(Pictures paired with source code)
____________________

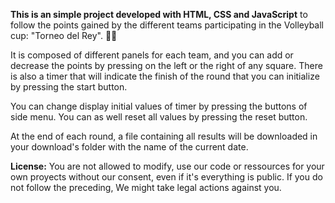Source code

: <strong>This is an simple project developed with HTML, CSS and JavaScript</strong> to follow the points gained by the different teams participating in the Volleyball cup: "Torneo del Rey". 🏐🔥

It is composed of different panels for each team, and you can add or decrease the points by pressing on the left or the right of any square. There is also a timer that will indicate the finish of the round that you can initialize by pressing the start button.

You can change display initial values of timer by pressing the buttons of side menu. You can as well reset all values by pressing the reset button. 

At the end of each round, a file containing all results will be downloaded in your download's folder with the name of the current date.

<strong>License:</strong> You are not allowed to modify, use our code or ressources for your own proyects without our consent, even if it's everything is public. If you do not follow the preceding, We might take legal actions against you. 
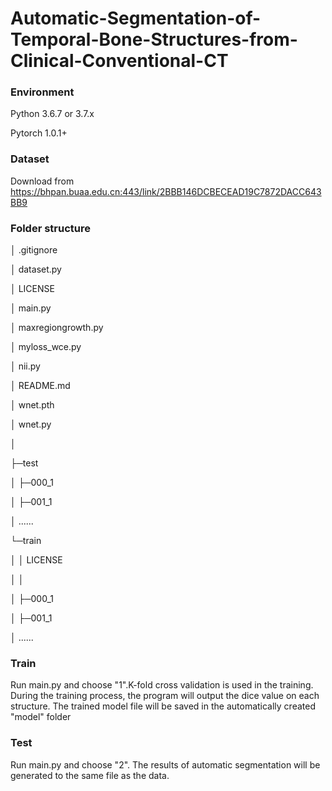 # Automatic-Segmentation-of-Temporal-Bone-Structures-from-Clinical-Conventional-CT

### Environment

Python 3.6.7 or 3.7.x

Pytorch 1.0.1+

### Dataset

Download from https://bhpan.buaa.edu.cn:443/link/2BBB146DCBECEAD19C7872DACC643BB9

### Folder structure

│  .gitignore

│  dataset.py

│  LICENSE

│  main.py

│  maxregiongrowth.py

│  myloss_wce.py

│  nii.py

│  README.md

│  wnet.pth

│  wnet.py

│

├─test

│  ├─000_1

│  ├─001_1

│  ......

└─train

│  │  LICENSE

│  │

│  ├─000_1

│  ├─001_1

│  ......

### Train

Run main.py and choose "1".K-fold cross validation is used in the training. During the training process, the program will output the dice value on each structure. The trained model file will be saved in the automatically created "model" folder

### Test

Run main.py and choose "2". The results of automatic segmentation will be generated to the same file as the data.

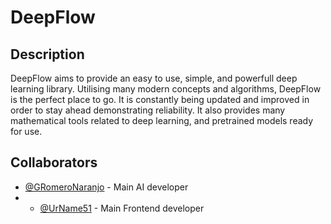 # DeepFlow
## Description
DeepFlow aims to provide an easy to use, simple, and powerfull deep learning library. Utilising many modern concepts and algorithms, DeepFlow is the perfect place to go. It is constantly being updated and improved in order to stay ahead demonstrating reliability. It also provides many mathematical tools related to deep learning, and pretrained models ready for use.

## Collaborators
- [@GRomeroNaranjo](https://github.com/GRomeroNaranjo/) - Main AI developer
- - [@UrName51](https://github.com/UrName51/) - Main Frontend developer


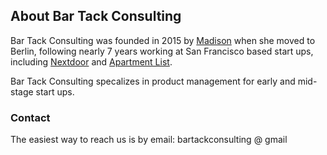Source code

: ## About Bar Tack Consulting

Bar Tack Consulting was founded in 2015 by [Madison](http://www.madibell.com) when she moved to Berlin, following nearly 7 years working at San Francisco based start ups, including [Nextdoor](http://www.nextdoor.com) and [Apartment List](http://www.apartmentlist.com).

Bar Tack Consulting specalizes in product management for early and mid-stage start ups.


### Contact

The easiest way to reach us is by email: bartackconsulting @ gmail

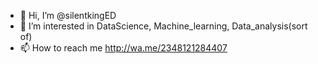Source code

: - 👋 Hi, I’m @silentkingED
- 👀 I’m interested in DataScience, Machine_learning, Data_analysis(sort of)
- 📫 How to reach me http://wa.me/2348121284407

<!---
silentkingED/silentkingED is a ✨ special ✨ repository because its `README.md` (this file) appears on your GitHub profile.
You can click the Preview link to take a look at your changes.
--->
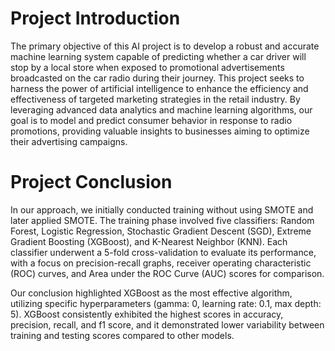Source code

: # Project Introduction

The primary objective of this AI project is to develop a robust and accurate machine learning system capable of predicting whether a car driver will stop by a local store when exposed to promotional advertisements broadcasted on the car radio during their journey. This project seeks to harness the power of artificial intelligence to enhance the efficiency and effectiveness of targeted marketing strategies in the retail industry. By leveraging advanced data analytics and machine learning algorithms, our goal is to model and predict consumer behavior in response to radio promotions, providing valuable insights to businesses aiming to optimize their advertising campaigns.

# Project Conclusion

In our approach, we initially conducted training without using SMOTE and later applied SMOTE. The training phase involved five classifiers: Random Forest, Logistic Regression, Stochastic Gradient Descent (SGD), Extreme Gradient Boosting (XGBoost), and K-Nearest Neighbor (KNN). Each classifier underwent a 5-fold cross-validation to evaluate its performance, with a focus on precision-recall graphs, receiver operating characteristic (ROC) curves, and Area under the ROC Curve (AUC) scores for comparison.

Our conclusion highlighted XGBoost as the most effective algorithm, utilizing specific hyperparameters (gamma: 0, learning rate: 0.1, max depth: 5). XGBoost consistently exhibited the highest scores in accuracy, precision, recall, and f1 score, and it demonstrated lower variability between training and testing scores compared to other models.
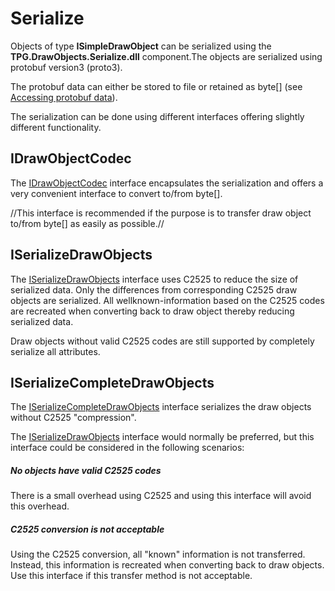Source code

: # Serialize

Objects of type **ISimpleDrawObject** can be serialized using the **TPG.DrawObjects.Serialize.dll** component.The objects are serialized using protobuf version3 (proto3). 

The protobuf data can either be stored to file or retained as byte[] (see [Accessing protobuf data](maria_gdk/programming/functionality/drawobjects/serialize/protobufdata)).

The serialization can be done using different interfaces offering slightly different functionality. 

## IDrawObjectCodec

The [IDrawObjectCodec](maria_gdk/programming/functionality/drawobjects/serialize/drawobjectcodec) interface encapsulates the serialization and offers a very convenient interface to convert to/from byte[]. 

//This interface is recommended if the purpose is to transfer draw object to/from byte[] as easily as possible.//

## ISerializeDrawObjects

The [ISerializeDrawObjects](maria_gdk/programming/functionality/drawobjects/serialize/serializedrawobjects) interface uses C2525 to reduce the size of serialized data. Only the differences from corresponding C2525 draw objects are serialized. All wellknown-information based on the C2525 codes are recreated when converting back to draw object thereby reducing serialized data. 

Draw objects without valid C2525 codes are still supported by completely serialize all attributes.



## ISerializeCompleteDrawObjects

The [ISerializeCompleteDrawObjects](maria_gdk/programming/functionality/drawobjects/serialize/serializecompletedrawobjects) interface serializes the draw objects without C2525 "compression". 

The [ISerializeDrawObjects](maria_gdk/programming/functionality/drawobjects/serialize/serializedrawobjects) interface would normally be preferred, but this interface could be considered in the following scenarios:

##### No objects have valid C2525 codes

There is a small overhead using C2525 and using this interface will avoid this overhead.

##### C2525 conversion is not acceptable

Using the C2525 conversion, all "known" information is not transferred. Instead, this information is recreated when converting back to draw objects. Use this interface if this transfer method is not acceptable.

____________________

### REQUIRED WORK
With the pictures excluded, the records are to be reproduced exactly.

### RESPONSE BELOW
Source code

: <strong>This is an simple project developed with HTML, CSS and JavaScript</strong> to follow the points gained by the different teams participating in the Volleyball cup: "Torneo del Rey". 🏐🔥

It is composed of different panels for each team, and you can add or decrease the points by pressing on the left or the right of any square. There is also a timer that will indicate the finish of the round that you can initialize by pressing the start button.

You can change display initial values of timer by pressing the buttons of side menu. You can as well reset all values by pressing the reset button. 

At the end of each round, a file containing all results will be downloaded in your download's folder with the name of the current date.

<strong>License:</strong> You are not allowed to modify, use our code or ressources for your own proyects without our consent, even if it's everything is public. If you do not follow the preceding, We might take legal actions against you. 
 # Automatic-Segmentation-of-Temporal-Bone-Structures-from-Clinical-Conventional-CT

### Environment

Python 3.6.7 or 3.7.x

Pytorch 1.0.1+

### Dataset

Download from https://bhpan.buaa.edu.cn:443/link/2BBB146DCBECEAD19C7872DACC643BB9

### Folder structure

│  .gitignore

│  dataset.py

│  LICENSE

│  main.py

│  maxregiongrowth.py

│  myloss_wce.py

│  nii.py

│  README.md

│  wnet.pth

│  wnet.py

│

├─test

│  ├─000_1

│  ├─001_1

│  ......

└─train

│  │  LICENSE

│  │

│  ├─000_1

│  ├─001_1

│  ......

### Train

Run main.py and choose "1".K-fold cross validation is used in the training. During the training process, the program will output the dice value on each structure. The trained model file will be saved in the automatically created "model" folder

### Test

Run main.py and choose "2". The results of automatic segmentation will be generated to the same file as the data.

 # DeepFlow
## Description
DeepFlow aims to provide an easy to use, simple, and powerfull deep learning library. Utilising many modern concepts and algorithms, DeepFlow is the perfect place to go. It is constantly being updated and improved in order to stay ahead demonstrating reliability. It also provides many mathematical tools related to deep learning, and pretrained models ready for use.

## Collaborators
- [@GRomeroNaranjo](https://github.com/GRomeroNaranjo/) - Main AI developer
- - [@UrName51](https://github.com/UrName51/) - Main Frontend developer


Source code

: ## About Bar Tack Consulting

Bar Tack Consulting was founded in 2015 by [Madison](http://www.madibell.com) when she moved to Berlin, following nearly 7 years working at San Francisco based start ups, including [Nextdoor](http://www.nextdoor.com) and [Apartment List](http://www.apartmentlist.com).

Bar Tack Consulting specalizes in product management for early and mid-stage start ups.


### Contact

The easiest way to reach us is by email: bartackconsulting @ gmail

Source code

: - 👋 Hi, I’m @silentkingED
- 👀 I’m interested in DataScience, Machine_learning, Data_analysis(sort of)
- 📫 How to reach me http://wa.me/2348121284407

<!---
silentkingED/silentkingED is a ✨ special ✨ repository because its `README.md` (this file) appears on your GitHub profile.
You can click the Preview link to take a look at your changes.
--->
Source code

: # Project Introduction

The primary objective of this AI project is to develop a robust and accurate machine learning system capable of predicting whether a car driver will stop by a local store when exposed to promotional advertisements broadcasted on the car radio during their journey. This project seeks to harness the power of artificial intelligence to enhance the efficiency and effectiveness of targeted marketing strategies in the retail industry. By leveraging advanced data analytics and machine learning algorithms, our goal is to model and predict consumer behavior in response to radio promotions, providing valuable insights to businesses aiming to optimize their advertising campaigns.

# Project Conclusion

In our approach, we initially conducted training without using SMOTE and later applied SMOTE. The training phase involved five classifiers: Random Forest, Logistic Regression, Stochastic Gradient Descent (SGD), Extreme Gradient Boosting (XGBoost), and K-Nearest Neighbor (KNN). Each classifier underwent a 5-fold cross-validation to evaluate its performance, with a focus on precision-recall graphs, receiver operating characteristic (ROC) curves, and Area under the ROC Curve (AUC) scores for comparison.

Our conclusion highlighted XGBoost as the most effective algorithm, utilizing specific hyperparameters (gamma: 0, learning rate: 0.1, max depth: 5). XGBoost consistently exhibited the highest scores in accuracy, precision, recall, and f1 score, and it demonstrated lower variability between training and testing scores compared to other models.
Source code

: # Serialize

Objects of type **ISimpleDrawObject** can be serialized using the **TPG.DrawObjects.Serialize.dll** component.The objects are serialized using protobuf version3 (proto3). 

The protobuf data can either be stored to file or retained as byte[] (see [Accessing protobuf data](maria_gdk/programming/functionality/drawobjects/serialize/protobufdata)).

The serialization can be done using different interfaces offering slightly different functionality. 

## IDrawObjectCodec

The [IDrawObjectCodec](maria_gdk/programming/functionality/drawobjects/serialize/drawobjectcodec) interface encapsulates the serialization and offers a very convenient interface to convert to/from byte[]. 

//This interface is recommended if the purpose is to transfer draw object to/from byte[] as easily as possible.//

## ISerializeDrawObjects

The [ISerializeDrawObjects](maria_gdk/programming/functionality/drawobjects/serialize/serializedrawobjects) interface uses C2525 to reduce the size of serialized data. Only the differences from corresponding C2525 draw objects are serialized. All wellknown-information based on the C2525 codes are recreated when converting back to draw object thereby reducing serialized data. 

Draw objects without valid C2525 codes are still supported by completely serialize all attributes.



## ISerializeCompleteDrawObjects

The [ISerializeCompleteDrawObjects](maria_gdk/programming/functionality/drawobjects/serialize/serializecompletedrawobjects) interface serializes the draw objects without C2525 "compression". 

The [ISerializeDrawObjects](maria_gdk/programming/functionality/drawobjects/serialize/serializedrawobjects) interface would normally be preferred, but this interface could be considered in the following scenarios:

##### No objects have valid C2525 codes

There is a small overhead using C2525 and using this interface will avoid this overhead.

##### C2525 conversion is not acceptable

Using the C2525 conversion, all "known" information is not transferred. Instead, this information is recreated when converting back to draw objects. Use this interface if this transfer method is not acceptable.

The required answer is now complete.